Thanks for checking the Dolby Digital . When the Dolby Digital was OFF in the DVR and ON in the TV that might cause a problem. 
IF Dolby Digital was ON in the TV settings I would think Dolby Digital would be ON in the DVR. They should Match when testing.

The Sound Effects basically is nothing more than when you push a wrong button on the remote it makes a "bonk" sound to alert you that you did something wrong.


----------



## inline_phil (Sep 22, 2012)

The DirecTV technician came out and much to my surprise head exactly what I described. I asked if there were hidden menus that he could check and his answer was no. He checked his inventory trying to find a different manufacturer/model we could test swap and alas there was none.

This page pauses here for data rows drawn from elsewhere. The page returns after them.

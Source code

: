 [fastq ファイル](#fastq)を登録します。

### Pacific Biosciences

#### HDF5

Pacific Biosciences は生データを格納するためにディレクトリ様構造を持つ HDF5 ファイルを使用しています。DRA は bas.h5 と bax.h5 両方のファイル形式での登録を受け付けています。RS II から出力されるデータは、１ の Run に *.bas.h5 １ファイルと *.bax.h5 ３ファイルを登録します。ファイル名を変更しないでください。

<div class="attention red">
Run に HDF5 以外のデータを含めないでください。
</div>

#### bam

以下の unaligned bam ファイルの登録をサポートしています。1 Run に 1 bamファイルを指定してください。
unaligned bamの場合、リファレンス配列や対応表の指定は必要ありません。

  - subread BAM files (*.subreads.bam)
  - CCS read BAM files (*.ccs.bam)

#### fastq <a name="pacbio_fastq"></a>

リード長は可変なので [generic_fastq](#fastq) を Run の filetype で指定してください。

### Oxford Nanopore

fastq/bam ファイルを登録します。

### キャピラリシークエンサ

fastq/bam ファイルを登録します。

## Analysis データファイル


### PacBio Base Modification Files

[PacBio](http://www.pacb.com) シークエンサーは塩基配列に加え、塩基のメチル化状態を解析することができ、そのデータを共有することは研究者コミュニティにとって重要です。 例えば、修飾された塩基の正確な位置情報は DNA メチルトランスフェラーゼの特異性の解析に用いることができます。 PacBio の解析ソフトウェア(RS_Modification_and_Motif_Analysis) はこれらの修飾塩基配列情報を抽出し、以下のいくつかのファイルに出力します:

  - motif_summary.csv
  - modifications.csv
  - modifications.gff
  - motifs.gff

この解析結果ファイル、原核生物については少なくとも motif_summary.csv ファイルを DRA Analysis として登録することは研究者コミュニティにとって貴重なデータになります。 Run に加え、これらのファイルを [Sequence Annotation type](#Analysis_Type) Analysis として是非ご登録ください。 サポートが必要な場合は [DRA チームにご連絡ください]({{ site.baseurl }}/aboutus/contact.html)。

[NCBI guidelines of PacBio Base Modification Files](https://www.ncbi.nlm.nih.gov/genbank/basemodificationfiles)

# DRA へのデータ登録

So the plan is this: he gave me his direct number and I will call next month to see if a new pallet of DVRs has arrived. When one comes in and it is not an HR24, we will swap it out to see if it helps. He asked to hear something through my media streamer in comparison and he picked out of all things "Hells Bells" by AC/DC. Not what I would have chosen but it was his request. He was indeed impressed at the extreme detailing of the sound through the streamer but sad at his inability to resolve the problem thorugh the DRV.

In his own words, he knows that he will never have another service call lke this one nor will he be able to explain to others what he so clearly and easily heard. He summed it up succinctly like this: Part of driving a Formula One racecar for a living is the cost of having to drive a mere mortal's Ferrari to work. I think it more like driving a VW to work, but hey, such is life.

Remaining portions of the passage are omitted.